(Records contained in a dataset)

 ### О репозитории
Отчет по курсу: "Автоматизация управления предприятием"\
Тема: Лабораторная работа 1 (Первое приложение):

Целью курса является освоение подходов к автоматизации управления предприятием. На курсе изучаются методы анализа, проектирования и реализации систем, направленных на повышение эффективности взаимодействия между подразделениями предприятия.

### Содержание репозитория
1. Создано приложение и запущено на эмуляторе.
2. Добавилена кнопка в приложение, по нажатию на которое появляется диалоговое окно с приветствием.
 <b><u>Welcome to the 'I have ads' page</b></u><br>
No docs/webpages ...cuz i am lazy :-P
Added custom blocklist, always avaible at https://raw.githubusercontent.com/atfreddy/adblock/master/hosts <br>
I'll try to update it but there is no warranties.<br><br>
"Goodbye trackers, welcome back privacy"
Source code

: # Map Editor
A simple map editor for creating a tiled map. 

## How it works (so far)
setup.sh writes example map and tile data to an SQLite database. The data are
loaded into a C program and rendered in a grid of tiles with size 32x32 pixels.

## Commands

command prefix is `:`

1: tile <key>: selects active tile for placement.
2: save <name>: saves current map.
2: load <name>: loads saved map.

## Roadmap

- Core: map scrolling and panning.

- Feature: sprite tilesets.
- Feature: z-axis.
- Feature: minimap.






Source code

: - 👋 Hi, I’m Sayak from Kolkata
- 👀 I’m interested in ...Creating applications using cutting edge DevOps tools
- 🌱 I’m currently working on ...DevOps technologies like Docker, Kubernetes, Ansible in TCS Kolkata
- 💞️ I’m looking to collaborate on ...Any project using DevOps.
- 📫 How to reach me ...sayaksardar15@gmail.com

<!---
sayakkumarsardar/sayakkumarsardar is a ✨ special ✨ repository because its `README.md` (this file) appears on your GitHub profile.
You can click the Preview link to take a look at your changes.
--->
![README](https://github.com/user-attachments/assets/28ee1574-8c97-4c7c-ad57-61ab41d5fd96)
* * *
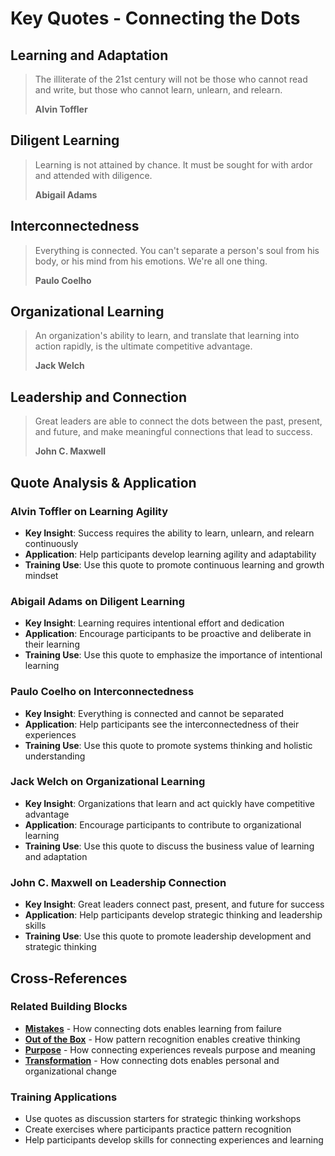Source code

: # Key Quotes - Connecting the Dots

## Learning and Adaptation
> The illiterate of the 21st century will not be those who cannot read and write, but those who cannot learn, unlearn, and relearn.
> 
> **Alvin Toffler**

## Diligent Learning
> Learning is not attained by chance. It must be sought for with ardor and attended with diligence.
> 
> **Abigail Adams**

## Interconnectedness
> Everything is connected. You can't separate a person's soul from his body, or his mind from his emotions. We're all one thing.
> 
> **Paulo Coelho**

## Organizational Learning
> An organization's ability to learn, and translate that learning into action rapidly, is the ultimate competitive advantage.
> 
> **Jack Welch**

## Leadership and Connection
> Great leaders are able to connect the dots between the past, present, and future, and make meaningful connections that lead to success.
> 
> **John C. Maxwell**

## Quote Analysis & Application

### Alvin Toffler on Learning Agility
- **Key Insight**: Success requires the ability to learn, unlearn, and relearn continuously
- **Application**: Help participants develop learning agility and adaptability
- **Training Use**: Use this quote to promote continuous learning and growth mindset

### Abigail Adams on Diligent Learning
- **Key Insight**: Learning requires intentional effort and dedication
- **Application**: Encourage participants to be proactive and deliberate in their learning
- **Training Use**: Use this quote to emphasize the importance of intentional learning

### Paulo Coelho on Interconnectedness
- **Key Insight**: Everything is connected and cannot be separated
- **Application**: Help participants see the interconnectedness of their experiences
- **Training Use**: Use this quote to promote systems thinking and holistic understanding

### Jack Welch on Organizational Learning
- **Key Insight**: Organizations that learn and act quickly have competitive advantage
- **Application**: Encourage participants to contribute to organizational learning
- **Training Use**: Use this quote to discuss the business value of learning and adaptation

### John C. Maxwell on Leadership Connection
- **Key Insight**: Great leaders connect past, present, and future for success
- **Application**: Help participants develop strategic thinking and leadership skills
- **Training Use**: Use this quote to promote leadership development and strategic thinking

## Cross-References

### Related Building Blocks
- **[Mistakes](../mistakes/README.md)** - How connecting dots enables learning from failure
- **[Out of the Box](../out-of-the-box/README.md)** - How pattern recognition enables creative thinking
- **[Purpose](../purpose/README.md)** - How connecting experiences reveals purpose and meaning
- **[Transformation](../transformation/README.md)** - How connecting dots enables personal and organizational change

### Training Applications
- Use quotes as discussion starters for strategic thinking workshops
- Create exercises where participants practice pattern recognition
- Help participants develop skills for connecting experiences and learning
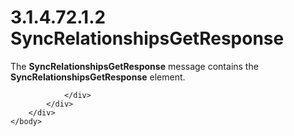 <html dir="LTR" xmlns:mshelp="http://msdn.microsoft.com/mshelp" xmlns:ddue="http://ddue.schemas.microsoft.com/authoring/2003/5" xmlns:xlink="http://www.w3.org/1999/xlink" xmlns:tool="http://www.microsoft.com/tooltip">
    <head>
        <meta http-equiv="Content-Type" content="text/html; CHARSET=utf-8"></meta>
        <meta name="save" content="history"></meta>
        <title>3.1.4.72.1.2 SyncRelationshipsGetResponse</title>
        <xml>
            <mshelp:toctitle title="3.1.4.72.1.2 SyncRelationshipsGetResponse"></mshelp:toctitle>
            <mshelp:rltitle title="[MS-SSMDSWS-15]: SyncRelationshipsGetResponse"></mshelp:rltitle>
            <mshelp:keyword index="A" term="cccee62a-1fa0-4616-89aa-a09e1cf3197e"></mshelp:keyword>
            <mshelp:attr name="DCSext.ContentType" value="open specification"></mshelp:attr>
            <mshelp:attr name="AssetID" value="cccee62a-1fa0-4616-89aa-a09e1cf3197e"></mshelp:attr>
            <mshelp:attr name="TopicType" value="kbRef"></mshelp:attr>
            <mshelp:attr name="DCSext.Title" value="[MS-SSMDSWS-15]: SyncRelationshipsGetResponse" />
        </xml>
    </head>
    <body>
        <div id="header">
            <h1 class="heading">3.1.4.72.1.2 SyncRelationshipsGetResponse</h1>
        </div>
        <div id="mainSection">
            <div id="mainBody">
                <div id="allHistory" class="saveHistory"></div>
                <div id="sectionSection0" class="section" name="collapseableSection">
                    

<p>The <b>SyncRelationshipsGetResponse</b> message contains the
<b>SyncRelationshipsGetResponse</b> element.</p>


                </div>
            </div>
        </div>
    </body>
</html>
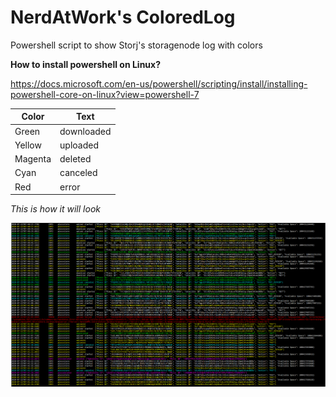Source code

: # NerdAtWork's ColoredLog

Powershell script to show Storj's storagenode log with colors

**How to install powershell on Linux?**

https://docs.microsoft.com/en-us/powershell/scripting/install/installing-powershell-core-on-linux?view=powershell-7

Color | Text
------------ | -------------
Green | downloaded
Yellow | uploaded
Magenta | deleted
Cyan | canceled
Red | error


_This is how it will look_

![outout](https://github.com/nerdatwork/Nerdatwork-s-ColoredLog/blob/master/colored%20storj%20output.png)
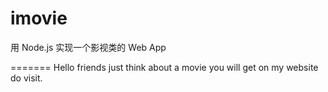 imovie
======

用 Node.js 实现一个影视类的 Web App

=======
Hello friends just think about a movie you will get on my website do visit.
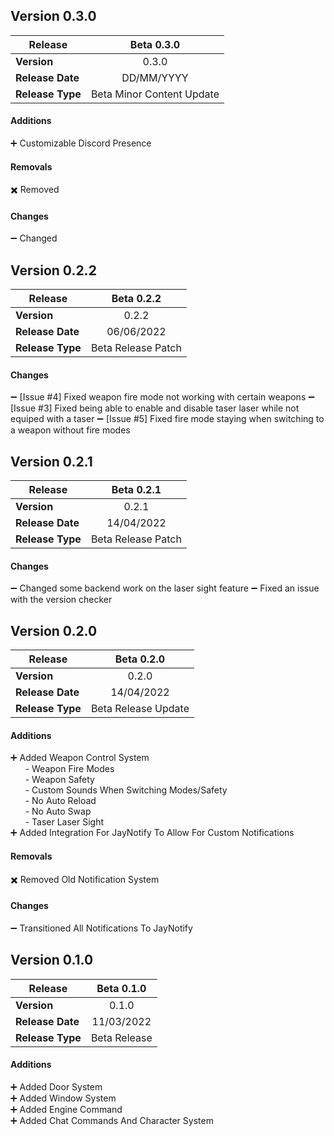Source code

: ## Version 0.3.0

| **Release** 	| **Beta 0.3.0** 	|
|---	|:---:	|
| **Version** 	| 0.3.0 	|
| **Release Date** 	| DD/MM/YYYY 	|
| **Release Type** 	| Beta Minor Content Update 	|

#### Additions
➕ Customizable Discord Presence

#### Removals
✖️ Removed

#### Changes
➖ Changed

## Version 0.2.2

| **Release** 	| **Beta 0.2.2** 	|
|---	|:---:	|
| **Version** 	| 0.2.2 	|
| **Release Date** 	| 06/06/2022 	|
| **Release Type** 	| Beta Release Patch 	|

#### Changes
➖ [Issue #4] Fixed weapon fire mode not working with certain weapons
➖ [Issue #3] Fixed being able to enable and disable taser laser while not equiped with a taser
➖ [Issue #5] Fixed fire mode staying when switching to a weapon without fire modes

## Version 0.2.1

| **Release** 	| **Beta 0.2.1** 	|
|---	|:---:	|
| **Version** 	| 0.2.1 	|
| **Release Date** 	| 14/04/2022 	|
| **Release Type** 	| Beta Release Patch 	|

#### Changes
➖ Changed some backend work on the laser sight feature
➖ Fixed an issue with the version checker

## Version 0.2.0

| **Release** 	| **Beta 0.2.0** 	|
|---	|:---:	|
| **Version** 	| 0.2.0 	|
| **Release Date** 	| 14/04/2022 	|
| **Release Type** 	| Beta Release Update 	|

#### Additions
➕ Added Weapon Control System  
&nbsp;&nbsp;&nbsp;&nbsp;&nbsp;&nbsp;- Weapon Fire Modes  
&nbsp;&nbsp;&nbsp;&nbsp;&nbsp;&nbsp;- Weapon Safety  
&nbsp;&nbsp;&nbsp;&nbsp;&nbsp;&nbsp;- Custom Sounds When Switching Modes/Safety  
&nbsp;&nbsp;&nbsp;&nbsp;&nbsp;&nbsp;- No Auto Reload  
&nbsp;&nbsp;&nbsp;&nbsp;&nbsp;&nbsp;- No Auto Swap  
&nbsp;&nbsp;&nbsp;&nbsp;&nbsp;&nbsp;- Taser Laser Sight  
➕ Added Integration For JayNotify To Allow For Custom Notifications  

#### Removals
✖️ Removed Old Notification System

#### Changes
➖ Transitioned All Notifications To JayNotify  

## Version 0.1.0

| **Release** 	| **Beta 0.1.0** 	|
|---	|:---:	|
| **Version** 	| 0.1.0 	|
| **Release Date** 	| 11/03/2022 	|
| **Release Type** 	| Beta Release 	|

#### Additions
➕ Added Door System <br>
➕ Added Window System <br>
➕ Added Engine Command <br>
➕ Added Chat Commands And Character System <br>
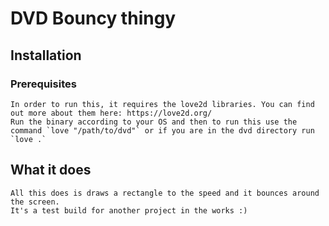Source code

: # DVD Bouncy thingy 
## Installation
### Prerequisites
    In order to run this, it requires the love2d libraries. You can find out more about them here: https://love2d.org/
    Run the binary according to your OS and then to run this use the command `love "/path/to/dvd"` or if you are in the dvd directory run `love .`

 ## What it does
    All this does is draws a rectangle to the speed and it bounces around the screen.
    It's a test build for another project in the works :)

Work to complete :: The expected result is every line above containing the string "meta".

Exercise result ::
        <meta http-equiv="Content-Type" content="text/html; CHARSET=utf-8"></meta>
        <meta name="save" content="history"></meta>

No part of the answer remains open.